As America’s open border with Mexico continues to see unprecedented levels of illegal immigration, Centers for Disease Control and Prevention (CDC) data cited in a congressional report show fentanyl overdose has become the leading cause of death among American adults age 18-45.
In 2021, nearly 108,000 people died of drug overdoses, and 71,000 of those deaths were attributed to fentanyl or fentanyl-related substances, according to a report from members of the U.S. Energy and Commerce Committee.
The dangerous drug is largely manufactured in Mexico, using precursor chemicals from China, before it is illegally trafficked across the southern border, according to the report.
The report also shows that online sales through websites and various social media platforms have spiked in recent years, with younger Americans heavily affected.
“Illicit fentanyl overdose deaths among teens accounted for 77% of adolescent overdose deaths in 2021,” the report states.
“Illicit fentanyl overdoses are now the number one cause of death among adults 18-45 – more than COVID-19, cancer, heart disease, and all other accidents.”
Federal authorities reported 164,837 encounters with illegal border crossers in October, down from an all-time high of 241,136 in May.
Although these encounters often allow agents to intervene and prevent drug trafficking operations, the high number of migrant crossings also means resources are stretched thin and more traffickers slip through the cracks.

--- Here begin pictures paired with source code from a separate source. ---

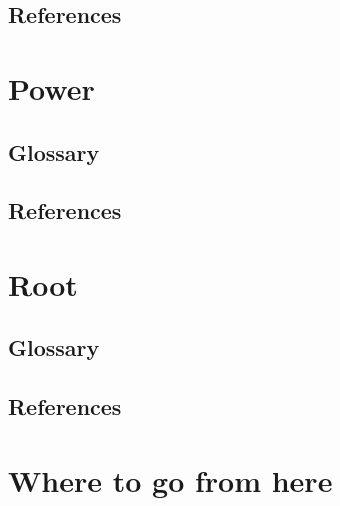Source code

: \documentclass[12pt]{book}
\begin{document}
\section{References}
\newpage

\chapter{Power}%
\section{Glossary}
\section{References}
\newpage

\chapter{Root}%
\section{Glossary}
\section{References}
\newpage

\chapter{Where to go from here}
\newpage

\backmatter
\printindex
\end{document}
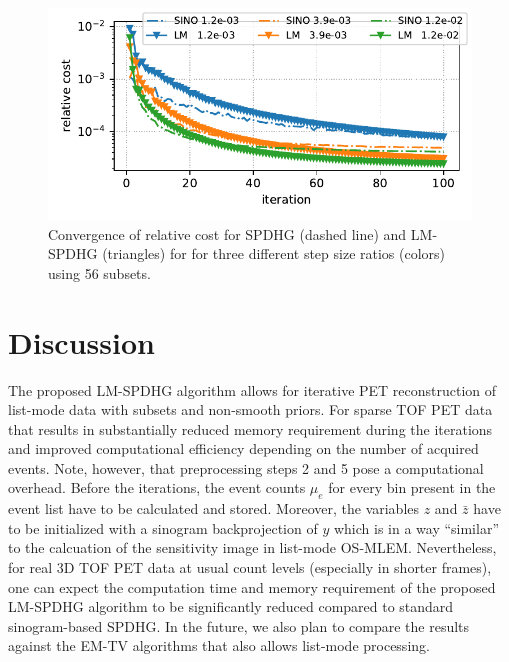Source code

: \documentclass{IEEEtran}
\begin{document}
\begin{figure}[t]
\centerline{\includegraphics[width=0.8\columnwidth]{./figs/brain2d_counts_1.0E+06_beta_2.0E-03_niter_10000_100_nsub_56_precond_False_metrics.pdf}}
\caption{Convergence of relative cost for SPDHG (dashed line) and LM-SPDHG (triangles) 
for for three different step size ratios (colors) using 56 subsets.}
\label{fig:cost}
\end{figure}


\section{Discussion}

The proposed LM-SPDHG algorithm allows for  iterative PET reconstruction of list-mode
data with subsets and non-smooth priors.
For sparse TOF PET data that results in substantially reduced memory requirement during
the iterations and improved computational efficiency depending on the number of acquired
events.
Note, however, that preprocessing steps 2 and 5 pose a computational overhead. 
Before the iterations, the event counts $\mu_e$ for every bin present in the event list
have to be calculated and stored.
Moreover, the variables $z$ and $\bar{z}$ have to be initialized with a sinogram
backprojection of $y$ which is in a way ``similar'' to the calcuation of the sensitivity
image in list-mode OS-MLEM.
Nevertheless, for real 3D TOF PET data at usual count levels (especially in shorter frames), one can
expect the computation time and memory requirement of the proposed LM-SPDHG algorithm to be significantly reduced compared to standard sinogram-based SPDHG.
In the future, we also plan to compare the results against the EM-TV algorithms that also
allows list-mode processing.

\end{document}
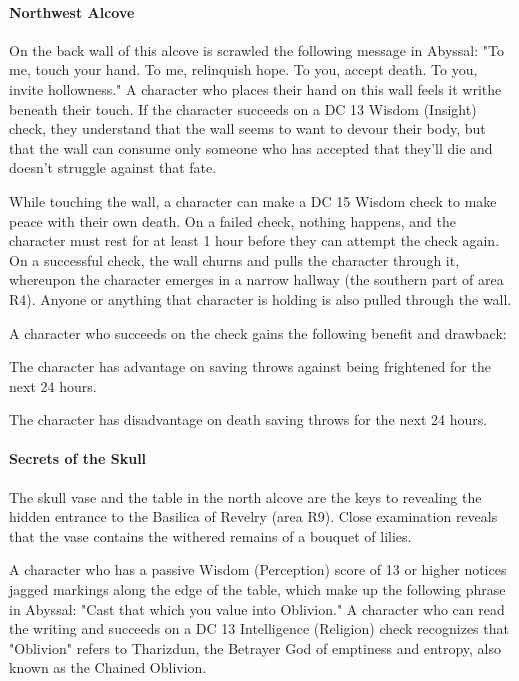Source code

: \documentclass[10pt,a4paper,twoside,twocolumn,openany,nodeprecatedcode]{dndbook}
\begin{document}
\paragraph{Northwest Alcove}
On the back wall of this alcove is scrawled the following message in Abyssal: "To me, touch your hand. To me, relinquish hope. To you, accept death. To you, invite hollowness." A character who places their hand on this wall feels it writhe beneath their touch. If the character succeeds on a DC 13 Wisdom (Insight) check, they understand that the wall seems to want to devour their body, but that the wall can consume only someone who has accepted that they'll die and doesn't struggle against that fate.

While touching the wall, a character can make a DC 15 Wisdom check to make peace with their own death. On a failed check, nothing happens, and the character must rest for at least 1 hour before they can attempt the check again. On a successful check, the wall churns and pulls the character through it, whereupon the character emerges in a narrow hallway (the southern part of area R4). Anyone or anything that character is holding is also pulled through the wall.

A character who succeeds on the check gains the following benefit and drawback:

\begin{DndComment}{}
\begin{description}[nolistsep]
\item[Benefit.]
The character has advantage on saving throws against being frightened for the next 24 hours.
\item[Drawback.]
The character has disadvantage on death saving throws for the next 24 hours.
\end{description}
\end{DndComment}

\paragraph{Secrets of the Skull}
The skull vase and the table in the north alcove are the keys to revealing the hidden entrance to the Basilica of Revelry (area R9). Close examination reveals that the vase contains the withered remains of a bouquet of lilies.

A character who has a passive Wisdom (Perception) score of 13 or higher notices jagged markings along the edge of the table, which make up the following phrase in Abyssal: "Cast that which you value into Oblivion." A character who can read the writing and succeeds on a DC 13 Intelligence (Religion) check recognizes that "Oblivion" refers to Tharizdun, the Betrayer God of emptiness and entropy, also known as the Chained Oblivion.
\end{document}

National media today reports indicated the Biden administration is preparing for yet another surge in border crossings, potentially as large as 14,000 crossings per day.
Despite the current crisis, Biden is pushing forward with an end to a policy imposed by former President Donald Trump that expedited the rapid expulsion of attempted illegal immigrants.
The “Title 42 policy” will end on Dec. 21 unless the Biden administration changes course or is blocked by judicial action.
The volume of border crossings is so high that some in the White House have begun circulating a draft rule that would impose a temporary ban on all new applications for asylum.
Rule changes to the asylum applications process could have a major impact on thousands of individuals and families in Maine who have requested or who intend to request refugee status.